Sur les intérêts au taux légal et la capitalisation
Les créances de nature salariale allouées porteront intérêts à compter de la date de réception par l’employeur de la convocation devant le bureau de conciliation du conseil de prud’hommes et les créances indemnitaires à partir de la décision qui les a prononcées.
Les intérêts échus dus au moins pour une année entière seront capitalisés dans les conditions prévues par l’article 1343-2 du code civil.
Sur les dépens et les frais irrépétibles
Les dispositions du jugement entrepris ayant condamné la société Impremium aux dépens de première instance et à payer à M. [E] une somme de 1.500 euros au titre de l’article 700 du code de procédure civile sont confirmées.
La société Impremium est condamné aux dépens d’appel et à payer à M. [E] une somme de 1.500 € au titre de l’article 700 du code de procédure civile.

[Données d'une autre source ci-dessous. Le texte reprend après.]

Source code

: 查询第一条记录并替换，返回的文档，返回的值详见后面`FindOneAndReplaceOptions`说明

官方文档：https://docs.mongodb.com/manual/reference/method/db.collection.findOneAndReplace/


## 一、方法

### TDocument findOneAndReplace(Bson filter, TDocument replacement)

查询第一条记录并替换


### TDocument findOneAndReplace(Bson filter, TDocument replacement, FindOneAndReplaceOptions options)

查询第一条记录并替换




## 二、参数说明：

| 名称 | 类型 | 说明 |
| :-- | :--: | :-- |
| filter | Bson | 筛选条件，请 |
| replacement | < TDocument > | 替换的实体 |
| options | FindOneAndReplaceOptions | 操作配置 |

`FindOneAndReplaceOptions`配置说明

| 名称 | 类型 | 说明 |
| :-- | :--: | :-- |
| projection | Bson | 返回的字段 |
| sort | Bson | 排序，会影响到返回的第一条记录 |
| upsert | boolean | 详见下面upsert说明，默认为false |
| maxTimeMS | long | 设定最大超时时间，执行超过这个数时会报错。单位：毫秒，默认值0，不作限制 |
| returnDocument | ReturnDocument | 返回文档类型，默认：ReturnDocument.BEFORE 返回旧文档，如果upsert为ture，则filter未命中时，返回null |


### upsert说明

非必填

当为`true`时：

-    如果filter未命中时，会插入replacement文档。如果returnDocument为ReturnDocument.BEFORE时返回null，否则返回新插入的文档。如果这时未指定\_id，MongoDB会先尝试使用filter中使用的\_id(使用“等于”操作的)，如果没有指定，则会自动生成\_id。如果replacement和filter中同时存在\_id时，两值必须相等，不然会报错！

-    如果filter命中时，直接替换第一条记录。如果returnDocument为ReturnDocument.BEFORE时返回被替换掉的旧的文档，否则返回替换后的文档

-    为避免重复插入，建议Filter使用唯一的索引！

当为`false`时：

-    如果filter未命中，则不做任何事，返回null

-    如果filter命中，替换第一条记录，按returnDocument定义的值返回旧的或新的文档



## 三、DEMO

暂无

Sur l’exécution provisoire
Un arrêt d’appel étant exécutoire, après signification à l’avocat ainsi qu’à la partie adverse et le délai de deux mois pour se pourvoir en cassation n’étant pas suspensif de l’exécution de la décision d’appel; il convient de débouter M. [J] de cette demande.
PAR CES MOTIFS
La Cour, après en avoir délibéré, statuant publiquement, contradictoirement et en dernier ressort, par arrêt prononcé par mise à disposition au greffe, les parties en ayant été avisées dans les conditions prévues à l’article 450 alinéa 2 du code de procédure civile et en matière prud’homale,
Confirme le jugement entrepris à l’exception des dispositions ayant:
— dit le licenciement de M. [I] [E] sans cause réelle et sérieuse;
— condamné la société Impremium à payer à M. [E] une somme de 25.856,76 € à titre de dommages-intérêts pour licenciement sans cause réelle et sérieuse;
qui sont infirmées.
Statuant à nouveau et y ajoutant
Dit que le licenciement de M. [I] [E] repose sur une cause exacte, réelle et sérieuse.
Rejette la demande de M. [I] [E] de dommages-intérêts pour licenciement sans cause réelle et sérieuse.

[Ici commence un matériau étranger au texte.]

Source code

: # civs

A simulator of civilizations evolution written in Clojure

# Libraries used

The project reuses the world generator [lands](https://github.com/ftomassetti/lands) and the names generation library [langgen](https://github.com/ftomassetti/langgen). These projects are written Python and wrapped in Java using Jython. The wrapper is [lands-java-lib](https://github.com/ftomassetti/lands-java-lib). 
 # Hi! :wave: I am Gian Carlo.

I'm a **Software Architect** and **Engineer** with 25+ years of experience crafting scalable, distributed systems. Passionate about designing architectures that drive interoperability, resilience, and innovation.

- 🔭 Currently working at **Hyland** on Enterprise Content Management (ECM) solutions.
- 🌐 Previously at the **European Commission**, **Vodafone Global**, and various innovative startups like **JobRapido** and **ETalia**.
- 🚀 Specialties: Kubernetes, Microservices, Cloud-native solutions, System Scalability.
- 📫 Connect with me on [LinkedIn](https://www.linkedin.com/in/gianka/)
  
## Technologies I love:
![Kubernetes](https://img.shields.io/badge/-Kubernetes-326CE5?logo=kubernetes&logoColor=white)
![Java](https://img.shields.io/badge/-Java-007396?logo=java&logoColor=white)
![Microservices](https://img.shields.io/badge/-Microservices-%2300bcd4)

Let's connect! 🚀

Ordonne à la société Impremium de remettre à M. [I] [E] les bulletins de salaire et documents de fin de contrat rectifiés conformément au présent arrêt sans assortir cette remise d’une mesure d’astreinte.
Dit que les créances de nature salariale allouées portent intérêts à compter de la date de réception par l’employeur de la convocation devant le bureau de conciliation du conseil de prud’hommes et les créances indemnitaires à partir de la décision qui les a prononcées.

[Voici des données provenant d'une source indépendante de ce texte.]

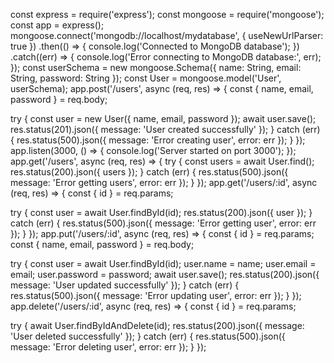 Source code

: const express = require('express');
const mongoose = require('mongoose');
const app = express();
mongoose.connect('mongodb://localhost/mydatabase', { useNewUrlParser: true })
  .then(() => {
    console.log('Connected to MongoDB database');
  })
  .catch((err) => {
    console.log('Error connecting to MongoDB database:', err);
  });
const userSchema = new mongoose.Schema({
  name: String,
  email: String,
  password: String
});
const User = mongoose.model('User', userSchema);
app.post('/users', async (req, res) => {
  const { name, email, password } = req.body;

  try {
    const user = new User({ name, email, password });
    await user.save();
    res.status(201).json({ message: 'User created successfully' });
  } catch (err) {
    res.status(500).json({ message: 'Error creating user', error: err });
  }
});
app.listen(3000, () => {
  console.log('Server started on port 3000');
});
app.get('/users', async (req, res) => {
  try {
    const users = await User.find();
    res.status(200).json({ users });
  } catch (err) {
    res.status(500).json({ message: 'Error getting users', error: err });
  }
});
app.get('/users/:id', async (req, res) => {
  const { id } = req.params;

  try {
    const user = await User.findById(id);
    res.status(200).json({ user });
  } catch (err) {
    res.status(500).json({ message: 'Error getting user', error: err });
  }
});
app.put('/users/:id', async (req, res) => {
  const { id } = req.params;
  const { name, email, password } = req.body;

  try {
    const user = await User.findById(id);
    user.name = name;
    user.email = email;
    user.password = password;
    await user.save();
    res.status(200).json({ message: 'User updated successfully' });
  } catch (err) {
    res.status(500).json({ message: 'Error updating user', error: err });
  }
});
app.delete('/users/:id', async (req, res) => {
  const { id } = req.params;

  try {
    await User.findByIdAndDelete(id);
    res.status(200).json({ message: 'User deleted successfully' });
  } catch (err) {
    res.status(500).json({ message: 'Error deleting user', error: err });
  }
});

Dit que les intérêts échus dus au moins pour une année entière seront capitalisés dans les conditions prévues par l’article 1343-2 du code civil.
Déboute M. [I] [E] de sa demande d’assortir le présent arrêt de l’exécution provisoire.
Condamne la société Impremium aux dépens d’appel et à payer à M. [I] [E] une somme de 1.500 euros au titre de l’article 700 du code de procédure civile.